唄:繊細な作業が多いので難しさもありますが、自分で造ったビールを飲めるのは嬉しく、やりがいを感じています。実はここで働くまでビールを飲んだことがなかったのですが、自分で造ったからという理由を抜きにしても、美味しいビールだと思います。
――方南ローカルグッドブリュワーズで働くにあたって、何か困ったことはありませんでしたか?
唄:それが全然ないんですよ。スタッフさんにも良くしていただいているので、人間関係的なトラブルとかも一切ないですね。ただ、最初は遅刻が多かったかな(笑)。
――「就労支援を利用したい」と考えている人の中には、不安に思っている方も多いかと思います。唄さんが先輩としてアドバイスするとしたらなんでしょうか?
唄:すぐにでも就労移行支援事業所に行くことをおすすめします。僕はそこで障害年金の仕組みを教えてもらい、申請して、経済的にも精神的にもすごく楽になれたんですよ。
同じく統合失調症で、僕より症状が重かった友人は、普通に就職する道を選んだんですけど、就職したことで障害年金の審査が通らなかったんです。審査の条件や仕組みは複雑なので、その道のプロに早めに相談するべきだと感じました。
障害を理由に「やりたいこと」を諦めてほしくない
――坂野さん、今後は事業としてどんな展開を考えていますか?
坂野:次はクラフトソーセージに挑戦しようと思っています。
――ビールのお供に欠かせないソーセージ! 面白いですね。
坂野:ビールもコーヒーも、障害のある人にとって働く選択肢を増やしたいという思いで始めた事業であり、基本的に「やってみたい」という声に応える形でスタートしているんですね。ソーセージやTETONEもそうですし、別の法人では花屋への就労支援も行っています。
どの事業も初めは高いハードルがありましたが、僕は、基本をしっかり学べば、障害の有無に関係なくできる仕事だと信じたからこそ挑戦しました。最近ソーセージの試作をしている中で「同じ材料でラーメンが作れるんじゃないか?」という声が上がっていて、もしかしたらラーメンも展開するかもしれません(笑)。
――ぜひ、食べてみたいです! 最後に、方南町のように地域や住民と障害のある人がつながり、誰もがやりたいことに挑戦でき、豊かに暮らす社会をつくるために私たち一人一人ができることは何だと思いますか?

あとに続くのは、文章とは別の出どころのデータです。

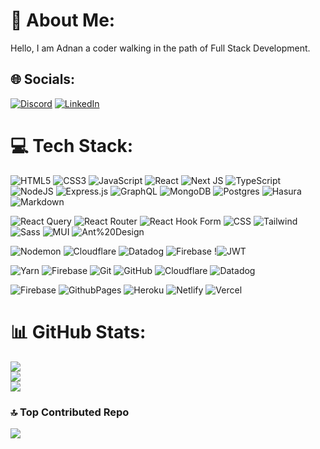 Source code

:# 💫 About Me:

Hello, I am Adnan a coder walking in the path of Full Stack Development.

## 🌐 Socials:

[![Discord](https://img.shields.io/badge/Discord-%237289DA.svg?logo=discord&logoColor=white)](https://discord.gg/adnan0061_) [![LinkedIn](https://img.shields.io/badge/LinkedIn-%230077B5.svg?logo=linkedin&logoColor=white)](https://linkedin.com/in/adnan-ahmed-679074164)

# 💻 Tech Stack:

![HTML5](https://img.shields.io/badge/html5-%23E34F26.svg?style=for-the-badge&logo=html5&logoColor=white)
![CSS3](https://img.shields.io/badge/css3-%231572B6.svg?style=for-the-badge&logo=css3&logoColor=white)
![JavaScript](https://img.shields.io/badge/javascript-%23323330.svg?style=for-the-badge&logo=javascript&logoColor=%23F7DF1E)
![React](https://img.shields.io/badge/react-%2320232a.svg?style=for-the-badge&logo=react&logoColor=%2361DAFB)
![Next JS](https://img.shields.io/badge/Next-black?style=for-the-badge&logo=next.js&logoColor=white)
![TypeScript](https://img.shields.io/badge/typescript-%23007ACC.svg?style=for-the-badge&logo=typescript&logoColor=white)
![NodeJS](https://img.shields.io/badge/node.js-6DA55F?style=for-the-badge&logo=node.js&logoColor=white)
![Express.js](https://img.shields.io/badge/express.js-%23404d59.svg?style=for-the-badge&logo=express&logoColor=%2361DAFB)
![GraphQL](https://img.shields.io/badge/-GraphQL-E10098?style=for-the-badge&logo=graphql&logoColor=white)
![MongoDB](https://img.shields.io/badge/MongoDB-%234ea94b.svg?style=for-the-badge&logo=mongodb&logoColor=white)
![Postgres](https://img.shields.io/badge/postgres-%23316192.svg?style=for-the-badge&logo=postgresql&logoColor=white)
![Hasura](https://img.shields.io/badge/Hasura-11303B?style=for-the-badge&logo=Hasura&logoColor=1EB4D4)
![Markdown](https://img.shields.io/badge/markdown-%23000000.svg?style=for-the-badge&logo=markdown&logoColor=white)

![React Query](https://img.shields.io/badge/-React%20Query-FF4154?style=for-the-badge&logo=react%20query&logoColor=white)
![React Router](https://img.shields.io/badge/React_Router-CA4245?style=for-the-badge&logo=react-router&logoColor=white)
![React Hook Form](https://img.shields.io/badge/React%20Hook%20Form-%23EC5990.svg?style=for-the-badge&logo=reacthookform&logoColor=white)
![CSS](https://img.shields.io/badge/CSS-11303B?style=for-the-badge&logo=css3&logoColor=1572B6)
![Tailwind](https://img.shields.io/badge/Tailwind-11303B?style=for-the-badge&logo=Tailwind-CSS)
![Sass](https://img.shields.io/badge/Sass-11303B?style=for-the-badge&logo=Sass)
![MUI](https://img.shields.io/badge/MUI-%230081CB.svg?style=for-the-badge&logo=mui&logoColor=white)
![Ant%20Design](https://img.shields.io/badge/Ant%20Design-11303B?style=for-the-badge&logo=Ant%20Design&logoColor=0170FE)


![Nodemon](https://img.shields.io/badge/NODEMON-%23323330.svg?style=for-the-badge&logo=nodemon&logoColor=%BBDEAD)
![Cloudflare](https://img.shields.io/badge/Cloudflare-F38020?style=for-the-badge&logo=Cloudflare&logoColor=white)
![Datadog](https://img.shields.io/badge/datadog-%23632CA6.svg?style=for-the-badge&logo=datadog&logoColor=white)
![Firebase](https://img.shields.io/badge/firebase-%23039BE5.svg?style=for-the-badge&logo=firebase)
!![JWT](https://img.shields.io/badge/JWT-black?style=for-the-badge&logo=JSON%20web%20tokens)

![Yarn](https://img.shields.io/badge/yarn-%232C8EBB.svg?style=for-the-badge&logo=yarn&logoColor=white)
![Firebase](https://img.shields.io/badge/firebase-a08021?style=for-the-badge&logo=firebase&logoColor=ffcd34)
![Git](https://img.shields.io/badge/git-%23F05033.svg?style=for-the-badge&logo=git&logoColor=white)
![GitHub](https://img.shields.io/badge/github-%23121011.svg?style=for-the-badge&logo=github&logoColor=white)
![Cloudflare](https://img.shields.io/badge/Cloudflare-F38020?style=for-the-badge&logo=Cloudflare&logoColor=white)
![Datadog](https://img.shields.io/badge/datadog-%23632CA6.svg?style=for-the-badge&logo=datadog&logoColor=white)

![Firebase](https://img.shields.io/badge/firebase-%23039BE5.svg?style=for-the-badge&logo=firebase)
![GithubPages](https://img.shields.io/badge/github%20pages-121013?style=for-the-badge&logo=github&logoColor=white)
![Heroku](https://img.shields.io/badge/heroku-%23430098.svg?style=for-the-badge&logo=heroku&logoColor=white)
![Netlify](https://img.shields.io/badge/netlify-%23000000.svg?style=for-the-badge&logo=netlify&logoColor=#00C7B7)
![Vercel](https://img.shields.io/badge/vercel-%23000000.svg?style=for-the-badge&logo=vercel&logoColor=white)

# 📊 GitHub Stats:

![](https://github-readme-stats.vercel.app/api?username=adnan0061&theme=dark&hide_border=true&include_all_commits=true&count_private=true)<br/>
![](https://github-readme-streak-stats.herokuapp.com/?user=adnan0061&theme=dark&hide_border=true)<br/>
![](https://github-readme-stats.vercel.app/api/top-langs/?username=adnan0061&theme=dark&hide_border=true&include_all_commits=true&count_private=true&layout=compact)

### 🔝 Top Contributed Repo

![](https://github-contributor-stats.vercel.app/api?username=adnan0061&limit=5&theme=dark&combine_all_yearly_contributions=true)

<!-- Proudly created with GPRM ( https://gprm.itsvg.in ) -->
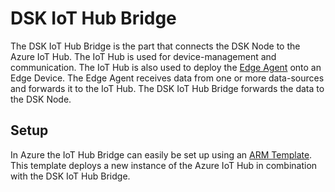 # DSK IoT Hub Bridge

The DSK IoT Hub Bridge is the part that connects the DSK Node to the Azure IoT Hub. The IoT Hub is used for device-management and communication. The IoT Hub is also used to deploy the [Edge Agent](../agent/overview) onto an Edge Device. The Edge Agent receives data from one or more data-sources and forwards it to the IoT Hub. The DSK IoT Hub Bridge forwards the data to the DSK Node.

## Setup

In Azure the IoT Hub Bridge can easily be set up using an [ARM Template](https://github.com/tributech-solutions/tributech-dsk-docs/blob/master/docs/assets/iot-hub-arm-template/iotHubAndBridgeTemplate.json). This template deploys a new instance of the Azure IoT Hub in combination with the DSK IoT Hub Bridge.
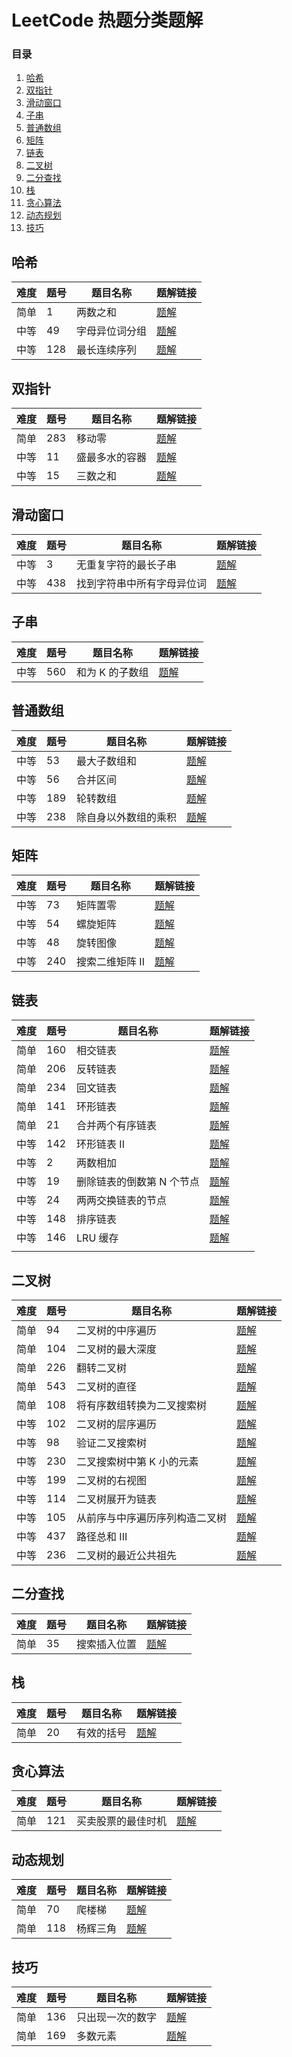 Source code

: 
# LeetCode 热题分类题解

### 目录
1. [哈希](#哈希)
2. [双指针](#双指针)
3. [滑动窗口](#滑动窗口)
4. [子串](#子串)
5. [普通数组](#普通数组)
6. [矩阵](#矩阵)
7. [链表](#链表)
8. [二叉树](#二叉树)
9. [二分查找](#二分查找)
10. [栈](#栈)
11. [贪心算法](#贪心算法)
12. [动态规划](#动态规划)
13. [技巧](#技巧)

## 哈希

| 难度  | 题号  | 题目名称    | 题解链接                                |
| --- | --- | ------- | ----------------------------------- |
| 简单  | 1   | 两数之和    | [题解](./Hot100_Easy.md#1-两数之和)       |
| 中等  | 49  | 字母异位词分组 | [题解](./Hot100_Medium.md#49-字母异位词分组) |
| 中等  | 128 | 最长连续序列  | [题解](./Hot100_Medium.md#128-最长连续序列) |

## 双指针

| 难度   | 题号 | 题目名称            | 题解链接                                        |
|--------|------|---------------------|-------------------------------------------------|
| 简单   | 283  | 移动零               | [题解](./Hot100_Medium.md#283-移动零)            |
| 中等   | 11   | 盛最多水的容器       | [题解](./Hot100_Medium.md#11-盛最多水的容器)     |
| 中等   | 15   | 三数之和             | [题解](./Hot100_Medium.md#15-三数之和)           |

## 滑动窗口

| 难度   | 题号 | 题目名称                | 题解链接                                            |
|--------|------|-------------------------|-----------------------------------------------------|
| 中等   | 3    | 无重复字符的最长子串      | [题解](./Hot100_Medium.md#3-无重复字符的最长子串)    |
| 中等   | 438  | 找到字符串中所有字母异位词 | [题解](./Hot100_Medium.md#438-找到字符串中所有字母异位词) |

## 子串

| 难度   | 题号 | 题目名称          | 题解链接                                        |
|--------|------|-------------------|-------------------------------------------------|
| 中等   | 560  | 和为 K 的子数组    | [题解](./Hot100_Medium.md#560-和为-K-的子数组)     |

## 普通数组

| 难度   | 题号 | 题目名称                | 题解链接                    |
|--------|------|-------------------------|-----------------------------|
| 中等   | 53   | 最大子数组和            | [题解](./Hot100_Medium.md#53-最大子数组和) |
| 中等   | 56   | 合并区间                | [题解](./Hot100_Medium.md#56-合并区间) |
| 中等   | 189  | 轮转数组                | [题解](./Hot100_Medium.md#189-轮转数组) |
| 中等   | 238  | 除自身以外数组的乘积     | [题解](./Hot100_Medium.md#238-除自身以外数组的乘积) |

## 矩阵

| 难度  | 题号  | 题目名称      | 题解链接                                    |
| --- | --- | --------- | --------------------------------------- |
| 中等  | 73  | 矩阵置零      | [题解](./Hot100_Medium.md#73-矩阵置零)      |
| 中等  | 54  | 螺旋矩阵      | [题解](./Hot100_Medium.md#54-螺旋矩阵)        |
| 中等  | 48  | 旋转图像      | [题解](./Hot100_Medium.md#48-旋转图像)       |
| 中等  | 240 | 搜索二维矩阵 II | [题解](./Hot100_Medium.md#240-搜索二维矩阵-II) |

## 链表

| 难度  | 题号  | 题目名称           | 题解链接                                       |
| --- | --- | -------------- | ------------------------------------------ |
| 简单  | 160 | 相交链表           | [题解](./Hot100_Easy.md#160-相交链表)            |
| 简单  | 206 | 反转链表           | [题解](./Hot100_Easy.md#206-反转链表)            |
| 简单  | 234 | 回文链表           | [题解](./Hot100_Easy.md#234-回文链表)            |
| 简单  | 141 | 环形链表           | [题解](./Hot100_Easy.md#141-环形链表)            |
| 简单  | 21  | 合并两个有序链表       | [题解](./Hot100_Easy.md#21-合并两个有序链表)         |
| 中等  | 142 | 环形链表 II        | [题解](./Hot100_Medium.md#142-环形链表-II)       |
| 中等  | 2   | 两数相加           | [题解](./Hot100_Medium.md#2-两数相加)            |
| 中等  | 19  | 删除链表的倒数第 N 个节点 | [题解](./Hot100_Medium.md#19-删除链表的倒数第-N-个节点) |
| 中等  | 24  | 两两交换链表的节点      | [题解](./Hot100_Medium.md#24-两两交换链表的节点)      |
| 中等  | 148 | 排序链表           | [题解](./Hot100_Medium.md#148-排序链表)          |
| 中等  | 146 | LRU 缓存         | [题解](./Hot100_Medium.md#146-LRU-缓存)        |
|     |     |                |                                            |

## 二叉树

| 难度  | 题号  | 题目名称            | 题解链接                                         |
| --- | --- | --------------- | -------------------------------------------- |
| 简单  | 94  | 二叉树的中序遍历        | [题解](./Hot100_Easy.md#94-二叉树的中序遍历)           |
| 简单  | 104 | 二叉树的最大深度        | [题解](./Hot100_Easy.md#104-二叉树的最大深度)          |
| 简单  | 226 | 翻转二叉树           | [题解](./Hot100_Easy.md#226-翻转二叉树)             |
| 简单  | 543 | 二叉树的直径          | [题解](./Hot100_Easy.md#543-二叉树的直径)            |
| 简单  | 108 | 将有序数组转换为二叉搜索树   | [题解](./Hot100_Easy.md#108-将有序数组转换为二叉搜索树)     |
| 中等  | 102 | 二叉树的层序遍历        | [题解](./Hot100_Medium.md#102-二叉树的层序遍历)        |
| 中等  | 98  | 验证二叉搜索树         | [题解](./Hot100_Medium.md#98-验证二叉搜索树)          |
| 中等  | 230 | 二叉搜索树中第 K 小的元素  | [题解](./Hot100_Medium.md#230-二叉搜索树中第-K-小的元素)  |
| 中等  | 199 | 二叉树的右视图         | [题解](./Hot100_Medium.md#199-二叉树的右视图)         |
| 中等  | 114 | 二叉树展开为链表        | [题解](./Hot100_Medium.md#114-二叉树展开为链表)        |
| 中等  | 105 | 从前序与中序遍历序列构造二叉树 | [题解](./Hot100_Medium.md#105-从前序与中序遍历序列构造二叉树) |
| 中等  | 437 | 路径总和 III        | [题解](./Hot100_Medium.md#437-路径总和-III)        |
| 中等  | 236 | 二叉树的最近公共祖先      | [题解](./Hot100_Medium.md#236-二叉树的最近公共祖先)      |

## 二分查找

| 难度   | 题号 | 题目名称          | 题解链接                                        |
|--------|------|-------------------|-------------------------------------------------|
| 简单   | 35   | 搜索插入位置       | [题解](./Hot100_Easy.md#35-搜索插入位置)         |

## 栈

| 难度   | 题号 | 题目名称          | 题解链接                                        |
|--------|------|-------------------|-------------------------------------------------|
| 简单   | 20   | 有效的括号         | [题解](./Hot100_Easy.md#20-有效的括号)           |

## 贪心算法

| 难度   | 题号 | 题目名称               | 题解链接                                        |
|--------|------|------------------------|-------------------------------------------------|
| 简单   | 121  | 买卖股票的最佳时机      | [题解](./Hot100_Easy.md#121-买卖股票的最佳时机)  |

## 动态规划

| 难度   | 题号 | 题目名称          | 题解链接                                        |
|--------|------|-------------------|-------------------------------------------------|
| 简单   | 70   | 爬楼梯             | [题解](./Hot100_Easy.md#70-爬楼梯)              |
| 简单   | 118  | 杨辉三角           | [题解](./Hot100_Easy.md#118-杨辉三角)            |

## 技巧

| 难度   | 题号 | 题目名称               | 题解链接                                        |
|--------|------|------------------------|-------------------------------------------------|
| 简单   | 136  | 只出现一次的数字        | [题解](./Hot100_Easy.md#136-只出现一次的数字)    |
| 简单   | 169  | 多数元素               | [题解](./Hot100_Easy.md#169-多数元素)            |
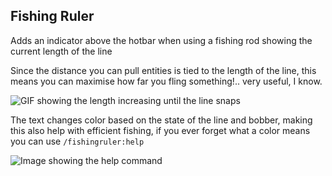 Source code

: ## Fishing Ruler
Adds an indicator above the hotbar when using a fishing rod showing the current length of the line

Since the distance you can pull entities is tied to the length of the line, this means you can maximise how far you fling something!.. very useful, I know.

![GIF showing the length increasing until the line snaps](https://cdn.modrinth.com/data/2g6vOSXZ/images/c0d25d019d8e426255875f38e75c023ab944fd19.gif)

The text changes color based on the state of the line and bobber, making this also help with efficient fishing, if you ever forget what a color means you can use `/fishingruler:help`

![Image showing the help command](https://cdn.modrinth.com/data/2g6vOSXZ/images/bb1a261392a069d1aa4697839f3a977324c811df.png) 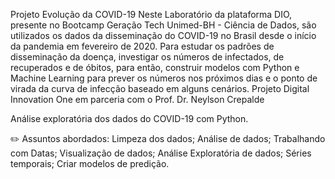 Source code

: Projeto Evolução da COVID-19
Neste Laboratório da plataforma DIO, presente no Bootcamp Geração Tech Unimed-BH - Ciência de Dados, são utilizados os dados da disseminação do COVID-19 no Brasil desde o início da pandemia em fevereiro de 2020. Para estudar os padrões de disseminação da doença, investigar os números de infectados, de recuperados e de óbitos, para então, construir modelos com Python e Machine Learning para prever os números nos próximos dias e o ponto de virada da curva de infecção baseado em alguns cenários. Projeto Digital Innovation One em parceria com o Prof. Dr. Neylson Crepalde

Análise exploratória dos dados do COVID-19 com Python.

✏️ Assuntos abordados:
 Limpeza dos dados;
 Análise de dados;
 Trabalhando com Datas;
 Visualização de dados;
 Análise Exploratória de dados;
 Séries temporais;
 Criar modelos de predição. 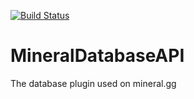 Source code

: [![Build Status](https://github.com/MineralStudios/MineralSpigot/actions/workflows/gradle-publish.yml/badge.svg)](https://github.com/MineralStudios/MineralSpigot/actions/workflows/gradle-publish.yml)

# MineralDatabaseAPI
The database plugin used on mineral.gg
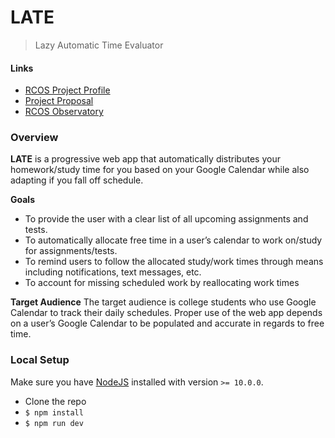 # LATE
> Lazy Automatic Time Evaluator

#### Links
- [RCOS Project Profile](https://rcos.io/projects/apexal/late/profile)
- [Project Proposal](https://docs.google.com/document/d/1bq5DBvEQhnIkPUz-keMvDHq_dEQ21vwJqSUVB9zdSYk/edit)
- [RCOS Observatory](https://rcos.io/)

### Overview
**LATE** is a progressive web app that automatically distributes your homework/study time for you based on your Google Calendar while also adapting if you fall off schedule.

**Goals**
 - To provide the user with a clear list of all upcoming assignments and tests.
 - To automatically allocate free time in a user’s calendar to work on/study for assignments/tests.
 - To remind users to follow the allocated study/work times through means including notifications, text messages, etc.
 - To account for missing scheduled work by reallocating work times

**Target Audience**
The target audience is college students who use Google Calendar to track their daily schedules. Proper use of the web app depends on a user’s Google Calendar to be populated and accurate in regards to free time.

### Local Setup
Make sure you have [NodeJS](https://nodejs.org/en/download/) installed with version `>= 10.0.0`.

- Clone the repo 
- `$ npm install`
- `$ npm run dev`
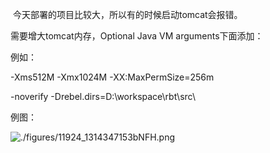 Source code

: 

 今天部署的项目比较大，所以有的时候启动tomcat会报错。

需要增大tomcat内存，Optional Java VM arguments下面添加：

例如：

-Xms512M -Xmx1024M -XX:MaxPermSize=256m

-noverify -Drebel.dirs=D:\workspace\rbt\src\

例图：


![./figures/11924_1314347153bNFH.png](./figures/11924_1314347153bNFH.png)



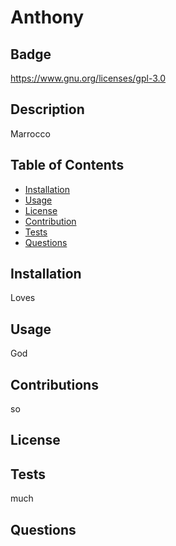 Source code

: # Anthony

## Badge
https://www.gnu.org/licenses/gpl-3.0

## Description
Marrocco

## Table of Contents
- [Installation](#installation)
- [Usage](#Usage)
- [License](#License)
- [Contribution](#Contributions)
- [Tests](#Tests)
- [Questions](#Questions)

## Installation
Loves

## Usage
God 

## Contributions
so 

## License


## Tests
much

## Questions

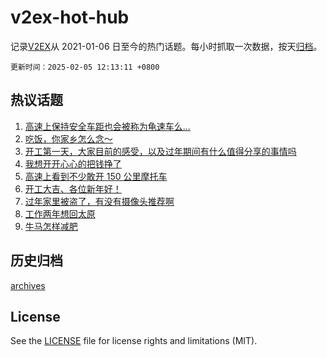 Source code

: # v2ex-hot-hub

 记录[V2EX](https://www.v2ex.com/)从 2021-01-06 日至今的热门话题。每小时抓取一次数据，按天[归档](archives)。

`更新时间：2025-02-05 12:13:11 +0800`

## 热议话题

1. [高速上保持安全车距也会被称为龟速车么...](https://www.v2ex.com/t/1108942)
1. [吃饭，你家乡怎么念～](https://www.v2ex.com/t/1108928)
1. [开工第一天，大家目前的感受，以及过年期间有什么值得分享的事情吗](https://www.v2ex.com/t/1108923)
1. [我想开开心心的把钱挣了](https://www.v2ex.com/t/1108820)
1. [高速上看到不少敢开 150 公里摩托车](https://www.v2ex.com/t/1108853)
1. [开工大吉、各位新年好！](https://www.v2ex.com/t/1108924)
1. [过年家里被盗了，有没有摄像头推荐啊](https://www.v2ex.com/t/1108927)
1. [工作两年想回太原](https://www.v2ex.com/t/1108847)
1. [牛马怎样减肥](https://www.v2ex.com/t/1108934)

## 历史归档

[archives](archives)

## License

See the [LICENSE](LICENSE) file for license rights and limitations (MIT).
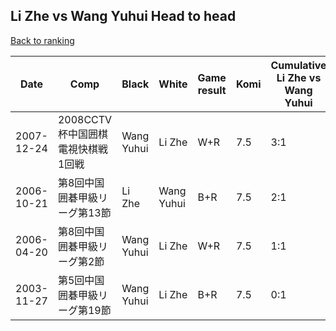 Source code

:## Li Zhe vs Wang Yuhui Head to head

[Back to ranking](../../index.md)




| **Date** | **Comp** | **Black** | **White** | **Game result** | **Komi** | **Cumulative Li Zhe vs Wang Yuhui** | **Li Zhe streak** | **Wang Yuhui streak** | 
| --- | --- | --- | --- | --- | --- | --- | --- | --- |
| 2007-12-24 | 2008CCTV杯中国囲棋電視快棋戦1回戦 | Wang Yuhui | Li Zhe | W+R | 7.5 | 3:1 | 3 | 0 | 
| 2006-10-21 | 第8回中国囲碁甲級リーグ第13節 | Li Zhe | Wang Yuhui | B+R | 7.5 | 2:1 | 2 | 0 | 
| 2006-04-20 | 第8回中国囲碁甲級リーグ第2節 | Wang Yuhui | Li Zhe | W+R | 7.5 | 1:1 | 1 | 0 | 
| 2003-11-27 | 第5回中国囲碁甲級リーグ第19節 | Wang Yuhui | Li Zhe | B+R | 7.5 | 0:1 | 0 | 1 |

坂野:まずは、自分が日常的に消費しているものに対して、関心を持ってもらえたら嬉しいです。
人は何かを購入するとき、デザインや価格などいろんな基準で、自分の生活が豊かになるものを選択すると思うのですが、そんなとき「福祉」をキーワードにしたものの中にも、魅力的な商品があるかもしれません。
僕たちが造っているコーヒーやビールを飲んで、「一緒にやりたい」と思ってくれる方がいたら、ぜひ参加してほしいですね。
もう一つ、障害者雇用で頭を悩ませている企業の方にも、社内カフェをはじめ、さまざまな働き方、仕事のつくり方のご提案ができると思いますので、ぜひ相談してもらえたらと思います。
編集後記
方南ローカルグッドブリュワーズをはじめ、ビーンズの取り組みは、一般的な企業だけでなく、当事者の家族も含めて、誰であれ働き方には多様な選択肢があるということを気付かせてくれます。
障害を理由に、夢や目標を諦める必要はないはず。
撮影:十河英三郎
〈プロフィール〉
坂野拓海(さかの・たくみ)
1980年、徳島県出身。大学卒業後コンサルティング企業で、人事として障害者採用に携り、ボランティア等の活動を経て2016年に一般社団法人ビーンズを設立。現在は都内で保育や就労支援を行う6施設を展開。2020年に、障害のあるバリスタや焙煎士を育成するカフェ併設の福祉施設『ソーシャルグッドロースターズ千代田』がグッドデザイン賞を受賞。